We conclude that the immune microenvironment imbalance and metabolic disorders lead to the occurrence of DN. The signature cuproptosis genes, regulating the immune microenvironment and metabolism, represented the DN disease clustering to describe the heterogeneity and characterize immune microenvironment. Both HRSP12 and DCXR key genes are related to DN disease phenotypes and immune microenvironment characteristic and may help in DN diagnosis.
铜死亡是一种细胞内铜(Cu)蓄积,引发线粒体脂酰化蛋白聚集和铁硫(FeS)簇蛋白不稳定,导致细胞死亡。这种由铜引发的线粒体细胞死亡方式与铜死亡相关特征关键基因(CRGs)有关。我们的研究聚焦于铜死亡CRGs与糖尿病肾病(DN)之间的关系,以了解这种免疫微环境如何影响DN。

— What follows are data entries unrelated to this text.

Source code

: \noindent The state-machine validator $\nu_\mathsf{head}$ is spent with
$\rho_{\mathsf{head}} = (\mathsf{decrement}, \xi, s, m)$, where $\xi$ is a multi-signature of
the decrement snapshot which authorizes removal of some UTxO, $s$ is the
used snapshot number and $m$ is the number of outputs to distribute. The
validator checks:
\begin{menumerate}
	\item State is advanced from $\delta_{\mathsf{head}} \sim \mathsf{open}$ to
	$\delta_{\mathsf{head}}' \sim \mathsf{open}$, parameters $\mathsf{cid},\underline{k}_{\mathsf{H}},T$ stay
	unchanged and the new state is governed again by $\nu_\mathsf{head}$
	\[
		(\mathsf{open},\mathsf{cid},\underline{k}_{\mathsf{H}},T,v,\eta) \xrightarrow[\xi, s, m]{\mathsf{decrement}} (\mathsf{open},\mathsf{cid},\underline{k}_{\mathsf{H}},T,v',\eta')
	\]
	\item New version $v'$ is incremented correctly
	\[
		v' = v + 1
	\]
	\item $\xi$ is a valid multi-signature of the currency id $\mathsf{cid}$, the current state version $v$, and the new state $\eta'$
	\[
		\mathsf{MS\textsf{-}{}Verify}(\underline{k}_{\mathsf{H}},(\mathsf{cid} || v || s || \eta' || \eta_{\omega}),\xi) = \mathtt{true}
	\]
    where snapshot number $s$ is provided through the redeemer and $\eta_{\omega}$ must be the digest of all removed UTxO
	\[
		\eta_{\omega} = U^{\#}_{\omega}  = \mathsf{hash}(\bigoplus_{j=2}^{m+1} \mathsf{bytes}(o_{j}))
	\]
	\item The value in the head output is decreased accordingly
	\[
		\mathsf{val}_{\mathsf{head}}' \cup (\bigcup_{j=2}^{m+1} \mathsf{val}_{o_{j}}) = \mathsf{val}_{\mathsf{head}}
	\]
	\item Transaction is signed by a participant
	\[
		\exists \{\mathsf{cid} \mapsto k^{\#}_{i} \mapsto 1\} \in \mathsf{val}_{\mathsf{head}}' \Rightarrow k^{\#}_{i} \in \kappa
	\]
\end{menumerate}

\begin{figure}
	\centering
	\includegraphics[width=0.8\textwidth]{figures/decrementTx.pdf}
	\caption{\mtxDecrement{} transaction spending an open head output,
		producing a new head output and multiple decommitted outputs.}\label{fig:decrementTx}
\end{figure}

我们从基因表达综合数据库(GEO)下载并比较了DN肾小球组织样本与正常肾组织样本(GSE142025、GSE30528和GSE96804)的RNA测序数据集。筛选出DN样本与对照样本之间的差异表达基因(DEGs)。通过不同算法计算免疫细胞亚型浸润和免疫评分。采用Ward法进行一致性聚类,以确定DN的不同表型。通过机器学习算法识别两种表型之间的CRG关键基因。应用逻辑回归分析建立评估DN风险的列线图。
在DN样本中,两个基因NLRP3和CDKN2A与免疫评分呈正相关。相反,六个基因NFE2L2、LIAS、LIPT1、DLD、DBT和DLST与免疫评分呈负相关。通过基于铜死亡CRG关键基因的一致性聚类,DN样本被分为C1簇和C2簇。C1簇的特征是铜死亡CRG基因表达低、免疫细胞亚型浸润高以及免疫相关通路高度富集。C2簇则相反,二羰基/l-木酮糖还原酶(DCXR)和热反应蛋白12(HRSP12)基因与临床特征和免疫微环境相关,与大多数免疫细胞亚型呈负相关。基于DCXR和HRSP12构建的列线图对DN诊断显示出良好的效率。
我们得出结论,免疫微环境失衡和代谢紊乱导致DN的发生。标志性铜死亡基因调节免疫微环境和代谢,代表了DN疾病聚类,以描述其异质性并表征免疫微环境。HRSP12和DCXR关键基因均与DN疾病表型和免疫微环境特征相关,可能有助于DN诊断。